07 January 2016

Bottoms Up

After an evening of playing with bottom-up parsing, I can now explain some more of the decision-making process that goes into a grammar. Yesterday was a bit long-winded, so I'm going to gloss over a few steps. Today's PHP selection is this:

function simple() {
  $a = 0;
  for ($i = 0; $i < 1000000; $i++)
    $a++;

  $thisisanotherlongname = 0;
  for ($thisisalongname = 0; $thisisalongname < 1000000; $thisisalongname++) {
    $thisisanotherlongname++;
  }
}
This very quickly tokenizes to:

<FUNCTION> <FUNCTION-NAME> '(' ')' '{'
  <SCALAR> '=' <DIGITS> ';'
  <FOR> '(' <SCALAR> '=' <DIGITS> ';' <SCALAR> '<' <DIGITS> ';' <SCALAR> '++' ')'
    <SCALAR> '++' ';'

<SCALAR> '=' <DIGITS> ';'
<FOR> '(' <SCALAR> '=' <DIGITS> ';' <SCALAR> '<' <DIGITS> ';' <SCALAR> '++' ')' '{'
  <SCALAR> '++' ';'
  '}'
'}'

The first thing I'd like to point out is that I've left structural details such as braces, parens and semicolons as text strings. In a more traditional lex/yacc (or flex/bison, if you prefer GNU) file we'd have to give all of these characters unwieldy names, so you'd end up with <SCALAR> <POSTINCREMENT> <SEMICOLON> or some equivalent nonsense. It's much easier to just keep the characters as they are, plus we're going to lose most of those characters as we go along.
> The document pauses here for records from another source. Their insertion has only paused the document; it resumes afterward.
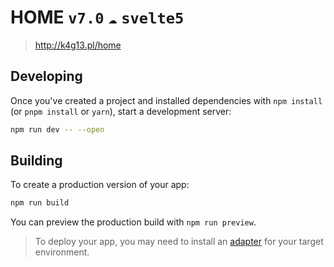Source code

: # **HOME** `v7.0` `☁` `svelte5`
> http://k4g13.pl/home

## Developing
Once you've created a project and installed dependencies with `npm install` (or `pnpm install` or `yarn`), start a development server:
```bash
npm run dev -- --open
```
## Building
To create a production version of your app:
```bash
npm run build
```
You can preview the production build with `npm run preview`.
> To deploy your app, you may need to install an [adapter](https://kit.svelte.dev/docs/adapters) for your target environment.
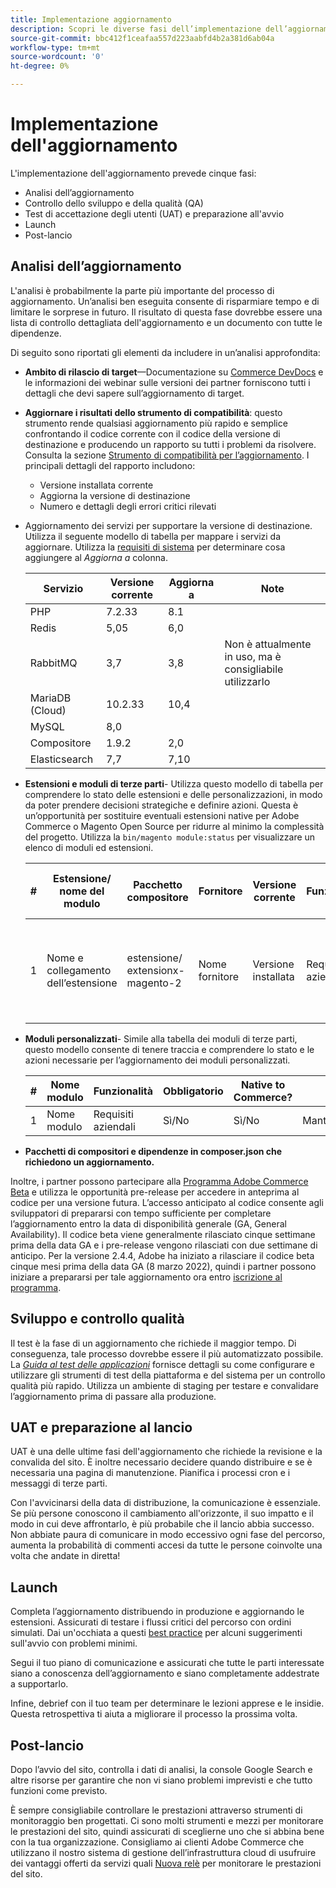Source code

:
 ```yaml
---
title: Implementazione aggiornamento
description: Scopri le diverse fasi dell’implementazione dell’aggiornamento per i progetti Adobe Commerce e Magenti Open Source.
source-git-commit: bbc412f1ceafaa557d223aabfd4b2a381d6ab04a
workflow-type: tm+mt
source-wordcount: '0'
ht-degree: 0%

---
```



# Implementazione dell&#39;aggiornamento

L&#39;implementazione dell&#39;aggiornamento prevede cinque fasi:

- Analisi dell’aggiornamento
- Controllo dello sviluppo e della qualità (QA)
- Test di accettazione degli utenti (UAT) e preparazione all&#39;avvio
- Launch
- Post-lancio

## Analisi dell’aggiornamento

L&#39;analisi è probabilmente la parte più importante del processo di aggiornamento. Un’analisi ben eseguita consente di risparmiare tempo e di limitare le sorprese in futuro. Il risultato di questa fase dovrebbe essere una lista di controllo dettagliata dell&#39;aggiornamento e un documento con tutte le dipendenze.

Di seguito sono riportati gli elementi da includere in un’analisi approfondita:

- **Ambito di rilascio di target**—Documentazione su [Commerce DevDocs](https://devdocs.magento.com) e le informazioni dei webinar sulle versioni dei partner forniscono tutti i dettagli che devi sapere sull’aggiornamento di target.

- **Aggiornare i risultati dello strumento di compatibilità**: questo strumento rende qualsiasi aggiornamento più rapido e semplice confrontando il codice corrente con il codice della versione di destinazione e producendo un rapporto su tutti i problemi da risolvere. Consulta la sezione [Strumento di compatibilità per l’aggiornamento](../upgrade-compatibility-tool/overview.md). I principali dettagli del rapporto includono:

   - Versione installata corrente
   - Aggiorna la versione di destinazione
   - Numero e dettagli degli errori critici rilevati

- Aggiornamento dei servizi per supportare la versione di destinazione. Utilizza il seguente modello di tabella per mappare i servizi da aggiornare. Utilizza la [requisiti di sistema](https://devdocs.magento.com/guides/v2.4/install-gde/system-requirements.html) per determinare cosa aggiungere al _Aggiorna a_ colonna.


   | Servizio | Versione corrente | Aggiorna a | Note |
   |-----------------|-----------------|------------|----------------------------------------------------------|
   | PHP | 7.2.33 | 8.1 |  |
   | Redis | 5,05 | 6,0 |  |
   | RabbitMQ | 3,7 | 3,8 | Non è attualmente in uso, ma è consigliabile utilizzarlo |
   | MariaDB (Cloud) | 10.2.33 | 10,4 |  |
   | MySQL | 8,0 |  |  |
   | Compositore | 1.9.2 | 2,0 |  |
   | Elasticsearch | 7,7 | 7,10 |  |

- **Estensioni e moduli di terze parti**- Utilizza questo modello di tabella per comprendere lo stato delle estensioni e delle personalizzazioni, in modo da poter prendere decisioni strategiche e definire azioni. Questa è un’opportunità per sostituire eventuali estensioni native per Adobe Commerce o Magento Open Source per ridurre al minimo la complessità del progetto. Utilizza la `bin/magento module:status` per visualizzare un elenco di moduli ed estensioni.

   | # | Estensione/<br>nome del modulo | Pacchetto compositore | Fornitore | Versione corrente | Funzionalità | Compatibile con gli ultimi<br>Versione commerciale? | Problemi | Native to Commerce? | Azione | Note |
   |---|-----------------------------|------------------------------------|-------------|-------------------|-----------------------|---------------------------------------------|--------------------------------------------------|---------------------|-------------------------|-------|
   | 1 | Nome e collegamento dell’estensione | estensione/<br>extensionx-magento-2 | Nome fornitore | Versione installata | Requisiti aziendali | Sì/No | Elenco dei problemi identificati che devono affrontare questa estensione | Sì/No | Mantieni/sostituisci/<br>Rimuovi |  |

- **Moduli personalizzati**- Simile alla tabella dei moduli di terze parti, questo modello consente di tenere traccia e comprendere lo stato e le azioni necessarie per l’aggiornamento dei moduli personalizzati.

   | # | Nome modulo | Funzionalità | Obbligatorio | Native to Commerce? | Azione | Note |
   |---|--------------|-----------------------|-----------|---------------------|---------------------|-------|
   | 1 | Nome modulo | Requisiti aziendali | Sì/No | Sì/No | Mantieni/sostituisci/Rimuovi |  |

- **Pacchetti di compositori e dipendenze in composer.json che richiedono un aggiornamento.**

Inoltre, i partner possono partecipare alla [Programma Adobe Commerce Beta](https://devdocs.magento.com/release/beta-program.html) e utilizza le opportunità pre-release per accedere in anteprima al codice per una versione futura. L’accesso anticipato al codice consente agli sviluppatori di prepararsi con tempo sufficiente per completare l’aggiornamento entro la data di disponibilità generale (GA, General Availability). Il codice beta viene generalmente rilasciato cinque settimane prima della data GA e i pre-release vengono rilasciati con due settimane di anticipo. Per la versione 2.4.4, Adobe ha iniziato a rilasciare il codice beta cinque mesi prima della data GA (8 marzo 2022), quindi i partner possono iniziare a prepararsi per tale aggiornamento ora entro [iscrizione al programma](https://community.magento.com/t5/Magento-DevBlog/BREAKING-NEWS-2-4-4-beta-releases-are-coming-soon/ba-p/484310).

## Sviluppo e controllo qualità

Il test è la fase di un aggiornamento che richiede il maggior tempo. Di conseguenza, tale processo dovrebbe essere il più automatizzato possibile. La _[Guida al test delle applicazioni](https://devdocs.magento.com/guides/v2.4/test/testing.html)_ fornisce dettagli su come configurare e utilizzare gli strumenti di test della piattaforma e del sistema per un controllo qualità più rapido. Utilizza un ambiente di staging per testare e convalidare l’aggiornamento prima di passare alla produzione.

## UAT e preparazione al lancio

UAT è una delle ultime fasi dell&#39;aggiornamento che richiede la revisione e la convalida del sito. È inoltre necessario decidere quando distribuire e se è necessaria una pagina di manutenzione. Pianifica i processi cron e i messaggi di terze parti.

Con l&#39;avvicinarsi della data di distribuzione, la comunicazione è essenziale. Se più persone conoscono il cambiamento all&#39;orizzonte, il suo impatto e il modo in cui deve affrontarlo, è più probabile che il lancio abbia successo. Non abbiate paura di comunicare in modo eccessivo ogni fase del percorso, aumenta la probabilità di commenti accesi da tutte le persone coinvolte una volta che andate in diretta!

## Launch

Completa l’aggiornamento distribuendo in produzione e aggiornando le estensioni. Assicurati di testare i flussi critici del percorso con ordini simulati. Dai un&#39;occhiata a questi [best practice](../prepare/best-practices.md) per alcuni suggerimenti sull&#39;avvio con problemi minimi.

Segui il tuo piano di comunicazione e assicurati che tutte le parti interessate siano a conoscenza dell’aggiornamento e siano completamente addestrate a supportarlo.

Infine, debrief con il tuo team per determinare le lezioni apprese e le insidie. Questa retrospettiva ti aiuta a migliorare il processo la prossima volta.

## Post-lancio

Dopo l’avvio del sito, controlla i dati di analisi, la console Google Search e altre risorse per garantire che non vi siano problemi imprevisti e che tutto funzioni come previsto.

È sempre consigliabile controllare le prestazioni attraverso strumenti di monitoraggio ben progettati. Ci sono molti strumenti e mezzi per monitorare le prestazioni del sito, quindi assicurati di sceglierne uno che si abbina bene con la tua organizzazione. Consigliamo ai clienti Adobe Commerce che utilizzano il nostro sistema di gestione dell’infrastruttura cloud di usufruire dei vantaggi offerti da servizi quali [Nuova relè](https://devdocs.magento.com/cloud/project/new-relic.html) per monitorare le prestazioni del sito.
I'm going to assume a test-driven development style, so the first test (and only test, for a while) will be to see that our grammar matches our sole test file:

use Test; my $g = PHP.new; ok $g.parsefile( "benchmark.php" )

This assumes that the PHP code at the start is in a file called "benchmark.php" somewhere that your test code can run it. And of course that you're running Perl 6.

This test should pass at all times, and you should be able to regularly commit your changes without having to undo too far down the path. In order to make sure that the test passes at all times, it's critical that we aren't too greedy. So we wouldn't start off creating a `rule function { .. }`, as you might in a more top-down design.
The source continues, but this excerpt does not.